▶ _AIM OF THE EXERCISE_
Your response should give back each record exactly, word for word.

▶ _INFORMATION GIVEN_

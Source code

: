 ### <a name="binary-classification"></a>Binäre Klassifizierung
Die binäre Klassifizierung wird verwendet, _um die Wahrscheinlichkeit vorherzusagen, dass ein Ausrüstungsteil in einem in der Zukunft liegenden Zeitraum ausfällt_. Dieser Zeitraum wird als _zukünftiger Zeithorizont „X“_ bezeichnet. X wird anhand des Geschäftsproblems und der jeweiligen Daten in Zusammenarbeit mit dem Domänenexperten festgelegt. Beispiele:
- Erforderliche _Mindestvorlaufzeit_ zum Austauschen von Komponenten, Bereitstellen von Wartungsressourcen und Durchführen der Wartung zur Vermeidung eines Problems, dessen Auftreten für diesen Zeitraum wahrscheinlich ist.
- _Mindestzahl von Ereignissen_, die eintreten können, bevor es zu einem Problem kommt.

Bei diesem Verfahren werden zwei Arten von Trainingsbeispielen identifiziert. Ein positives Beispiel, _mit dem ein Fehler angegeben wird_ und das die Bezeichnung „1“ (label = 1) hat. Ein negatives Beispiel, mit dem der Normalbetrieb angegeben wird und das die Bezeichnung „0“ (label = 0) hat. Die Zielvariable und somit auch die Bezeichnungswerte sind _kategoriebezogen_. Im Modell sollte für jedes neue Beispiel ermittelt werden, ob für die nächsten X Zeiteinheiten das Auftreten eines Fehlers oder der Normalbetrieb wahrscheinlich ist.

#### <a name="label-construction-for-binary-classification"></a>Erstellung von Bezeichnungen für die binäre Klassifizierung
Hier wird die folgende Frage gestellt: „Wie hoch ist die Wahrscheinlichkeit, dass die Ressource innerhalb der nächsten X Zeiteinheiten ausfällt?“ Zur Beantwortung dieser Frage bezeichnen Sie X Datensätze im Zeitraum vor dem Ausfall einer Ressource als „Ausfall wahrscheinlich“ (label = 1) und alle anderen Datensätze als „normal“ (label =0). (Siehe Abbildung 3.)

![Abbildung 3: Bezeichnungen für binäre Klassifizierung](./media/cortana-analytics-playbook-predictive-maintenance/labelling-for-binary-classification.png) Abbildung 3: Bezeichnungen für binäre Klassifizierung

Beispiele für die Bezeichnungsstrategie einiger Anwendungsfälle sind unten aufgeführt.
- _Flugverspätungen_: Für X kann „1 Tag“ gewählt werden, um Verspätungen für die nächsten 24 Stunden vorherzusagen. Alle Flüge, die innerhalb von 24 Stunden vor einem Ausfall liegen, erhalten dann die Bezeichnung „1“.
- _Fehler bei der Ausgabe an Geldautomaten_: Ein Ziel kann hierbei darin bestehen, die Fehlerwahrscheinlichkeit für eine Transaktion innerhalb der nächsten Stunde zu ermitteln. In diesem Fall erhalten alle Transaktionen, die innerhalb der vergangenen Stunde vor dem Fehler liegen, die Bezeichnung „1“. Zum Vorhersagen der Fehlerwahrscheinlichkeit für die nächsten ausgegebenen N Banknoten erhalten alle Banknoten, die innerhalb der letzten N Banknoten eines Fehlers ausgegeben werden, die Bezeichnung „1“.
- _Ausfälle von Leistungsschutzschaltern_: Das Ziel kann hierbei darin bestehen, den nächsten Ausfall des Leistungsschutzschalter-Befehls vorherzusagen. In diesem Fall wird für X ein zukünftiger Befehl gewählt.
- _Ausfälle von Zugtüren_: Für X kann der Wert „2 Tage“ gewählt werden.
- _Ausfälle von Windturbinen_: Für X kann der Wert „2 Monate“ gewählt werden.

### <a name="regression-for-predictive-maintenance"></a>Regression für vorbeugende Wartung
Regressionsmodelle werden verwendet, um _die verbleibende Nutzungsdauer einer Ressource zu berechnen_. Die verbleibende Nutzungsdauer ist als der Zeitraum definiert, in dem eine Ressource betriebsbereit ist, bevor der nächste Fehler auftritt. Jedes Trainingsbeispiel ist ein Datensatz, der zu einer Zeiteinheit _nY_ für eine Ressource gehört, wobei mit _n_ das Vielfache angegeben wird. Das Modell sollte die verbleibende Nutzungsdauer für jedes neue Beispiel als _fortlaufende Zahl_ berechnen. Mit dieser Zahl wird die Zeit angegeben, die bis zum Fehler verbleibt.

▶ _RESPONSE TO THE EXERCISE_
Source code

: ### <a name="binary-classification"></a>Binäre Klassifizierung
Die binäre Klassifizierung wird verwendet, _um die Wahrscheinlichkeit vorherzusagen, dass ein Ausrüstungsteil in einem in der Zukunft liegenden Zeitraum ausfällt_. Dieser Zeitraum wird als _zukünftiger Zeithorizont „X“_ bezeichnet. X wird anhand des Geschäftsproblems und der jeweiligen Daten in Zusammenarbeit mit dem Domänenexperten festgelegt. Beispiele:
- Erforderliche _Mindestvorlaufzeit_ zum Austauschen von Komponenten, Bereitstellen von Wartungsressourcen und Durchführen der Wartung zur Vermeidung eines Problems, dessen Auftreten für diesen Zeitraum wahrscheinlich ist.
- _Mindestzahl von Ereignissen_, die eintreten können, bevor es zu einem Problem kommt.

Bei diesem Verfahren werden zwei Arten von Trainingsbeispielen identifiziert. Ein positives Beispiel, _mit dem ein Fehler angegeben wird_ und das die Bezeichnung „1“ (label = 1) hat. Ein negatives Beispiel, mit dem der Normalbetrieb angegeben wird und das die Bezeichnung „0“ (label = 0) hat. Die Zielvariable und somit auch die Bezeichnungswerte sind _kategoriebezogen_. Im Modell sollte für jedes neue Beispiel ermittelt werden, ob für die nächsten X Zeiteinheiten das Auftreten eines Fehlers oder der Normalbetrieb wahrscheinlich ist.

#### <a name="label-construction-for-binary-classification"></a>Erstellung von Bezeichnungen für die binäre Klassifizierung
Hier wird die folgende Frage gestellt: „Wie hoch ist die Wahrscheinlichkeit, dass die Ressource innerhalb der nächsten X Zeiteinheiten ausfällt?“ Zur Beantwortung dieser Frage bezeichnen Sie X Datensätze im Zeitraum vor dem Ausfall einer Ressource als „Ausfall wahrscheinlich“ (label = 1) und alle anderen Datensätze als „normal“ (label =0). (Siehe Abbildung 3.)

![Abbildung 3: Bezeichnungen für binäre Klassifizierung](./media/cortana-analytics-playbook-predictive-maintenance/labelling-for-binary-classification.png) Abbildung 3: Bezeichnungen für binäre Klassifizierung

Beispiele für die Bezeichnungsstrategie einiger Anwendungsfälle sind unten aufgeführt.
- _Flugverspätungen_: Für X kann „1 Tag“ gewählt werden, um Verspätungen für die nächsten 24 Stunden vorherzusagen. Alle Flüge, die innerhalb von 24 Stunden vor einem Ausfall liegen, erhalten dann die Bezeichnung „1“.
- _Fehler bei der Ausgabe an Geldautomaten_: Ein Ziel kann hierbei darin bestehen, die Fehlerwahrscheinlichkeit für eine Transaktion innerhalb der nächsten Stunde zu ermitteln. In diesem Fall erhalten alle Transaktionen, die innerhalb der vergangenen Stunde vor dem Fehler liegen, die Bezeichnung „1“. Zum Vorhersagen der Fehlerwahrscheinlichkeit für die nächsten ausgegebenen N Banknoten erhalten alle Banknoten, die innerhalb der letzten N Banknoten eines Fehlers ausgegeben werden, die Bezeichnung „1“.
- _Ausfälle von Leistungsschutzschaltern_: Das Ziel kann hierbei darin bestehen, den nächsten Ausfall des Leistungsschutzschalter-Befehls vorherzusagen. In diesem Fall wird für X ein zukünftiger Befehl gewählt.
- _Ausfälle von Zugtüren_: Für X kann der Wert „2 Tage“ gewählt werden.
- _Ausfälle von Windturbinen_: Für X kann der Wert „2 Monate“ gewählt werden.

### <a name="regression-for-predictive-maintenance"></a>Regression für vorbeugende Wartung
Regressionsmodelle werden verwendet, um _die verbleibende Nutzungsdauer einer Ressource zu berechnen_. Die verbleibende Nutzungsdauer ist als der Zeitraum definiert, in dem eine Ressource betriebsbereit ist, bevor der nächste Fehler auftritt. Jedes Trainingsbeispiel ist ein Datensatz, der zu einer Zeiteinheit _nY_ für eine Ressource gehört, wobei mit _n_ das Vielfache angegeben wird. Das Modell sollte die verbleibende Nutzungsdauer für jedes neue Beispiel als _fortlaufende Zahl_ berechnen. Mit dieser Zahl wird die Zeit angegeben, die bis zum Fehler verbleibt.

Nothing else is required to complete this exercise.